Saturday, April 17, 2010

Rethinking the Evil of XML Configuration Files

Do you remember when your system's configuration grew from a simple file containing a few name/value pairs modified by a small set of people, into a large collection of files in multiple locations with their own business processes surrounding them?

When the config files were small and informal, you could easily get by with a YAML file or a Windows .INI file format. But now that there are hundreds or thousands of settings, maintaining them all has become challenging.

The main problems with YAML and .INI configuration files are:
  • Lack of Type Safety - If the configuration reading code expects 'true' or 'false' and the configuration file contains '1', how will the code handle that input? Will it log an error? Will it silently misinterpret the '1' as 'false'? Do you want to have to write type-checking code throughout your application? You could write a comment in the configuration file that specified the type of the setting but not everyone understands all the various types and formats (e.g. dates and times).
  • Lack of Range Checking - If the configuration code expects a value between 1 and 4 inclusive, and someone has configured the setting as 5, how will your system react? What if your configuration reading code expects 'high' or 'low' and someone enters 'medium'? That's another form of range violation. You could write comments that specify the range but the comments had better agree with the code that does the actual range checking.
  • Lack of Validation Support - If one of your configuration settings is mandatory for the system to operate correctly (e.g. a web service endpoint) and it's missing, you don't discover the error until run-time. You could add a comment to the configuration file that stated that the setting was mandatory, but will people read it?
  • Lack of Appropriate Defaults - If some of your configuration values have appropriate defaults that you want to communicate to the user, you are stuck writing comments in the YAML or .INI file that list the defaults. Unfortunately, you have now just introduced duplication between the code that must take the default when the configuration value is missing and the comment in the configuration file.
XML files and, more specifically, XSD files, provide for all of the above.
  • XSD allows you to specify the type of a given configuration value. If your configuration value has the wrong type, XSD validation of the configuration file will alert you to your mistake.
  • XSD has support for range checking of several types.
  • XSD by it's very nature handles validation. If your application does XSD validation upon startup, you can quickly catch configuration errors.
  • XSD allows you to specify default values for configuration settings.
  • With an XSLT transform you could generate an HTML document that would list all your settings along with their defaults.
In short XSD codifies and enforces all of the constraints that we would otherwise add to our configuration files as comments.

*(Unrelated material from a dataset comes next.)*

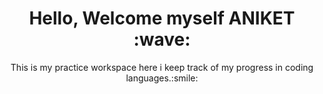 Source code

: <h1 align="center">Hello, Welcome myself ANIKET :wave:</h1>
<p align="center">This is my practice workspace here i keep track of my progress in coding languages.:smile:</p>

Maybe XML configuration files aren't completely evil. The main complaint I had about XML configuration files was that they were so hard to get right. Isn't that ironic! YAML and .INI files are hard to prove that they're right.

How many of my YAML and .INI files are wrong and I just don't know about it?

4 comments:

Matt Doar said...

"hundreds of thousands" of configuration settings? There's one problem - why so many?

Config files by themselves are easy enough, but I find it's managing changes as an app evolves that is hard. The app ends up having to know explicitly how to handle reading and transforming the values for every version. And then how to handle a changed default that now happens to match what the user had set as their custom value - ugg.

Anonymous said...

If you're looking at hundred and thousands of configuration options, then I can't help but wonder if maybe there's a bit too much complexity up front in whatever solution you've put together.

Something to consider anyway.

Maybe it's time to start looking at the ideas put forward by the convention-over-configuration crowd, in particular the idea of sensible defaults. Comments in your config file that relay the appropriate input types and ranges are probably more than sufficient in most cases, too.

But that's just me. Too much xml makes my eyes bleed.

Tim Stewart said...

Thanks for reading this post.

> There's one problem - why so many?

Different kinds of apps need different amounts of configuration. Your average desktop app or web site might only need dozens or hundreds.

In a system that requires a very high degree of flexibility and must provide numerous fine-grained customizations for a large number of different user groups thousands, if not tens of thousands of configuration settings would not be unheard of.

Anonymous said...

nice job! waiting for your new artical. .................................................................